● Stored data entries
┌──

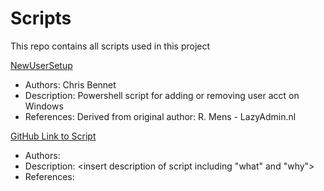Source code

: # Scripts
This repo contains all scripts used in this project

[NewUserSetup](https://github.com/Industrial-Software-Solutions-MSP/Scripts/blob/main/NewUserSetup.ps1)
  * Authors: Chris Bennet
  * Description: Powershell script for adding or removing user acct on Windows
  * References: Derived from original author: R. Mens - LazyAdmin.nl
  
[GitHub Link to Script](<insert url here>)
  * Authors: <insert names of anyone who contributed>
  * Description: <insert description of script including "what" and "why">
  * References: <insert any references or resrouces used in creating the script>
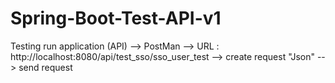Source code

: # Spring-Boot-Test-API-v1


Testing
run application (API) --> PostMan --> URL : http://localhost:8080/api/test_sso/sso_user_test --> create request "Json" --> send request
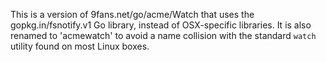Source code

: This is a version of 9fans.net/go/acme/Watch that uses the
gopkg.in/fsnotify.v1 Go library, instead of OSX-specific
libraries. It is also renamed to 'acmewatch' to avoid a name
collision with the standard `watch` utility found on most Linux
boxes.
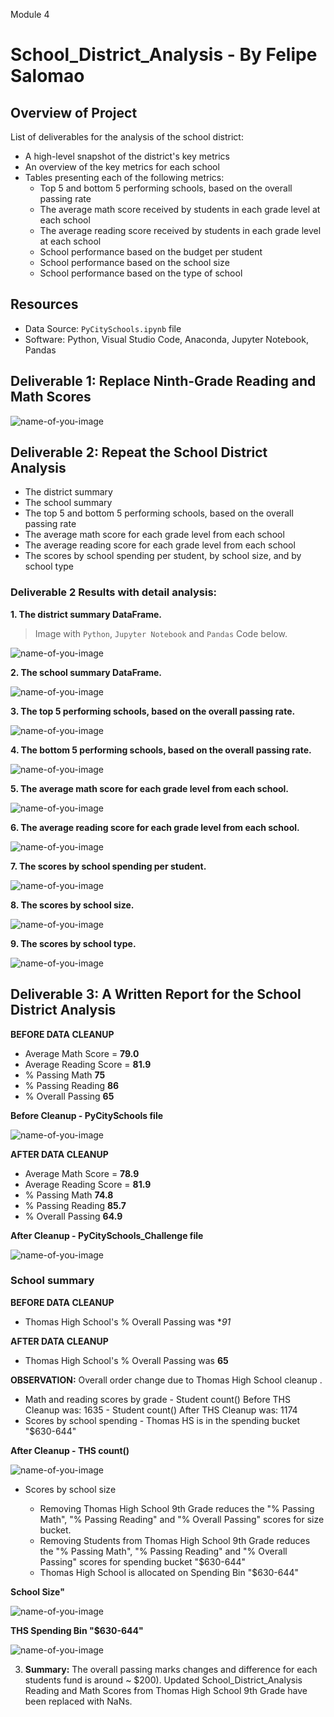 Module 4

# School_District_Analysis - By Felipe Salomao

## Overview of Project
List of deliverables for the analysis of the school district: 
* A high-level snapshot of the district's key metrics
* An overview of the key metrics for each school
* Tables presenting each of the following metrics:
    * Top 5 and bottom 5 performing schools, based on the overall passing rate
    * The average math score received by students in each grade level at each school
    * The average reading score received by students in each grade level at each school
    * School performance based on the budget per student
    * School performance based on the school size 
    * School performance based on the type of school

## Resources
* Data Source: `PyCitySchools.ipynb` file 
* Software: Python, Visual Studio Code, Anaconda, Jupyter Notebook, Pandas

## Deliverable 1: Replace Ninth-Grade Reading and Math Scores

![name-of-you-image](https://github.com/fgoulartsalomao/School_District_Analysis/blob/main/Resources/dev1.png)


## Deliverable 2: Repeat the School District Analysis

* The district summary 
* The school summary
* The top 5 and bottom 5 performing schools, based on the overall passing rate
* The average math score for each grade level from each school
* The average reading score for each grade level from each school
* The scores by school spending per student, by school size, and by school type
 
### Deliverable 2 Results with detail analysis:
**1. The district summary DataFrame.**
> Image with `Python`, `Jupyter Notebook` and `Pandas` Code below.


![name-of-you-image](https://github.com/fgoulartsalomao/School_District_Analysis/blob/main/Resources/dev2_1.png)


**2. The school summary DataFrame.**


![name-of-you-image](https://github.com/fgoulartsalomao/School_District_Analysis/blob/main/Resources/sum_sch_df.PNG)

**3. The top 5 performing schools, based on the overall passing rate.**

![name-of-you-image](https://github.com/fgoulartsalomao/School_District_Analysis/blob/main/Resources/top_5_perf_schools.png)


**4. The bottom 5 performing schools, based on the overall passing rate.**

![name-of-you-image](https://github.com/fgoulartsalomao/School_District_Analysis/blob/main/Resources/tail_ferm_schools.png)

**5. The average math score for each grade level from each school.**

![name-of-you-image](https://github.com/fgoulartsalomao/School_District_Analysis/blob/main/Resources/avg_math_perf_schools.png)


**6. The average reading score for each grade level from each school.**

![name-of-you-image](https://github.com/fgoulartsalomao/School_District_Analysis/blob/main/Resources/avg_rd_perf_sch.png)


**7. The scores by school spending per student.**

![name-of-you-image](https://github.com/fgoulartsalomao/School_District_Analysis/blob/main/Resources/scores_by_sch_spend.png)


**8. The scores by school size.**


![name-of-you-image](https://github.com/fgoulartsalomao/School_District_Analysis/blob/main/Resources/score_by_sch_sz.png)

**9. The scores by school type.**

![name-of-you-image](https://github.com/fgoulartsalomao/School_District_Analysis/blob/main/Resources/score_sch_type.png)


## Deliverable 3: A Written Report for the School District Analysis

**BEFORE DATA CLEANUP**
- Average Math Score = **79.0**
- Average Reading Score = **81.9**
- % Passing Math **75**
- % Passing Reading **86** 
- % Overall Passing **65**

**Before Cleanup - PyCitySchools file**

![name-of-you-image](https://github.com/fgoulartsalomao/School_District_Analysis/blob/main/Resources/dev_3_before.png)

**AFTER DATA CLEANUP**

- Average Math Score = **78.9**
- Average Reading Score = **81.9**
- % Passing Math **74.8**
- % Passing Reading **85.7** 
- % Overall Passing **64.9**

**After Cleanup - PyCitySchools_Challenge file**


![name-of-you-image](https://github.com/fgoulartsalomao/School_District_Analysis/blob/main/Resources/dev_3_after.png)

### School summary 

**BEFORE DATA CLEANUP**
- Thomas High School's % Overall Passing was **91*

**AFTER DATA CLEANUP**
- Thomas High School's % Overall Passing was **65**

**OBSERVATION:** Overall order change due to Thomas High School cleanup .

* Math and reading scores by grade
        - Student count() Before THS Cleanup was: 1635
        - Student count() After THS Cleanup was: 1174
* Scores by school spending
        - Thomas HS is in the spending bucket "$630-644"
       
**After Cleanup - THS count()**

![name-of-you-image](https://github.com/Dorislava/School_District_Analysis/blob/main/4.15.PNG)

* Scores by school size

   - Removing Thomas High School 9th Grade reduces the "% Passing Math", "% Passing Reading" and "% Overall Passing" scores for size bucket.
   - Removing Students from Thomas High School 9th Grade reduces the "% Passing Math", "% Passing Reading" and "% Overall Passing" scores for spending bucket "$630-644"
    - Thomas High School is allocated on Spending Bin "$630-644" 
        
 **School Size"**
     
 ![name-of-you-image](https://github.com/fgoulartsalomao/School_District_Analysis/blob/main/Resources/dev_3_sch_sz.png)
    
  **THS Spending Bin "$630-644"**
     
 ![name-of-you-image](https://github.com/fgoulartsalomao/School_District_Analysis/blob/main/Resources/dev_3_ths_bin_630_644.png)
 
     
3. **Summary:** 
The overall passing marks changes and difference for each students fund is around ~ $200). 
Updated School_District_Analysis Reading and Math Scores from Thomas High School 9th Grade have been replaced with NaNs.
 
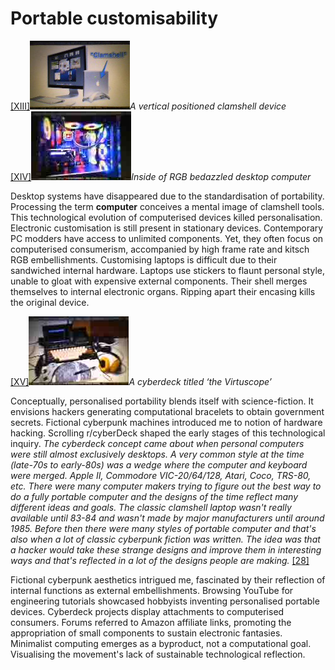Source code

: # Portable customisability

<div id="images"><div><a href="#image-bibliography">[XIII]<img src="images/post16-1.jpg"></a><em>A vertical positioned clamshell device</em></div>
<div><a href="#image-bibliography">[XIV]<img src="images/post16-2.jpg"></a><em>Inside of RGB bedazzled desktop computer</em></div></div>

Desktop systems have disappeared due to the standardisation of portability. Processing the term **computer** conceives a mental image of clamshell tools. This technological evolution of computerised devices killed personalisation. Electronic customisation is still present in stationary devices. Contemporary PC modders have access to unlimited components. Yet, they often focus on computerised consumerism, accompanied by high frame rate and kitsch RGB embellishments. Customising laptops is difficult due to their sandwiched internal hardware. Laptops use stickers to flaunt personal style, unable to gloat with expensive external components. Their shell merges themselves to internal electronic organs. Ripping apart their encasing kills the original device. 

<div id="images"><a href="#image-bibliography">[XV]<img src="images/post16-3.jpg"></a><em>A cyberdeck titled ‘the Virtuscope’</em></div>

Conceptually, personalised portability blends itself with science-fiction. It envisions hackers generating computational bracelets to obtain government secrets. Fictional cyberpunk machines introduced me to notion of hardware hacking. Scrolling r/cyberDeck shaped the early stages of this technological inquiry. *The cyberdeck concept came about when personal computers were still almost exclusively desktops. A very common style at the time (late-70s to early-80s) was a wedge where the computer and keyboard were merged. Apple II, Commodore VIC-20/64/128, Atari, Coco, TRS-80, etc. There were many computer makers trying to figure out the best way to do a fully portable computer and the designs of the time reflect many different ideas and goals. The classic clamshell laptop wasn't really available until 83-84 and wasn't made by major manufacturers until around 1985. Before then there were many styles of portable computer and that's also when a lot of classic cyberpunk fiction was written. The idea was that a hacker would take these strange designs and improve them in interesting ways and that's reflected in a lot of the designs people are making.* <a href="#bibliography">[28]</a> 



Fictional cyberpunk aesthetics intrigued me, fascinated by their reflection of internal functions as external embellishments. Browsing YouTube for engineering tutorials showcased hobbyists inventing personalised portable devices. Cyberdeck projects display attachments to computerised consumers. Forums referred to Amazon affiliate links, promoting the appropriation of small components to sustain electronic fantasies. Minimalist computing emerges as a byproduct, not a computational goal. Visualising the movement's lack of sustainable technological reflection.
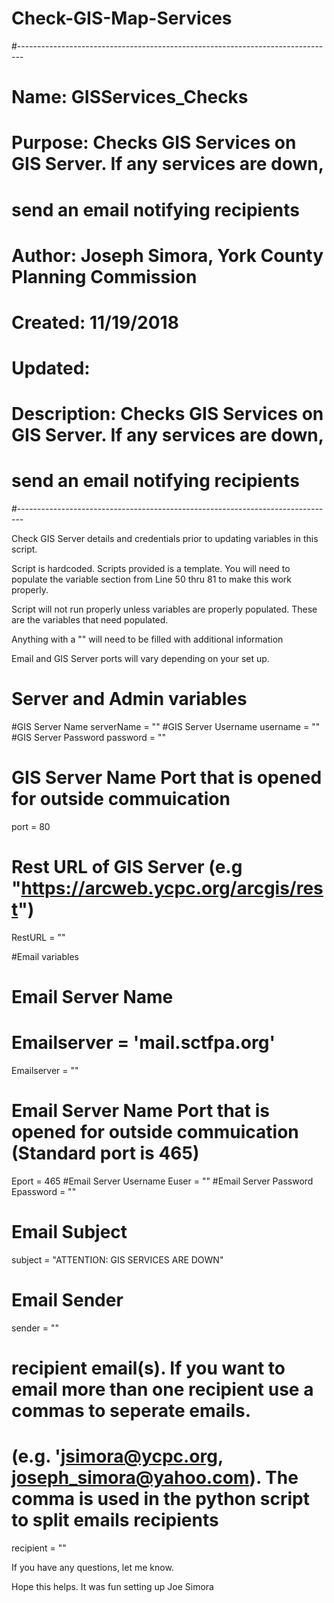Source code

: # Check-GIS-Map-Services

#-------------------------------------------------------------------------------
# Name:        GISServices_Checks
#
# Purpose:     Checks GIS Services on GIS Server. If any services are down,
#              send an email notifying recipients
#
# Author:      Joseph Simora, York County Planning Commission
#
# Created:     11/19/2018
#
# Updated:
#
# Description: Checks GIS Services on GIS Server. If any services are down,
#              send an email notifying recipients
#-------------------------------------------------------------------------------

Check GIS Server details and credentials prior to updating variables in this script.

Script is hardcoded. Scripts provided is a template. You will need to populate the variable section from Line 50 thru 81 to make this work properly.

Script will not run properly unless variables are properly populated. These are the variables that need populated.

Anything with a "" will need to be filled with additional information

Email and GIS Server ports will vary depending on your set up.

# Server and Admin variables
#GIS Server Name
serverName = ""
#GIS Server Username
username = ""
#GIS Server Password
password = ""
# GIS Server Name Port that is opened for outside commuication
port = 80

# Rest URL of GIS Server (e.g "https://arcweb.ycpc.org/arcgis/rest")
RestURL = ""

#Email variables
# Email Server Name
# Emailserver = 'mail.sctfpa.org'
Emailserver = ""
# Email Server Name Port that is opened for outside commuication (Standard port is 465)
Eport = 465
#Email Server Username
Euser = ""
#Email Server Password
Epassword = ""
# Email Subject
subject = "ATTENTION: GIS SERVICES ARE DOWN"
# Email Sender
sender = ""
# recipient email(s). If you want to email more than one recipient use a commas to seperate emails.
# (e.g. 'jsimora@ycpc.org, joseph_simora@yahoo.com). The comma is used in the python script to split emails recipients
recipient = ""

If you have any questions, let me know. 

Hope this helps. It was fun setting up
Joe Simora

└──

● Prompt
Could you find every line in the records above that has the string "Software" and copy it?

● Worked solution
[NewUserSetup](https://github.com/Industrial-Software-Solutions-MSP/Scripts/blob/main/NewUserSetup.ps1)
* Software: Python, Visual Studio Code, Anaconda, Jupyter Notebook, Pandas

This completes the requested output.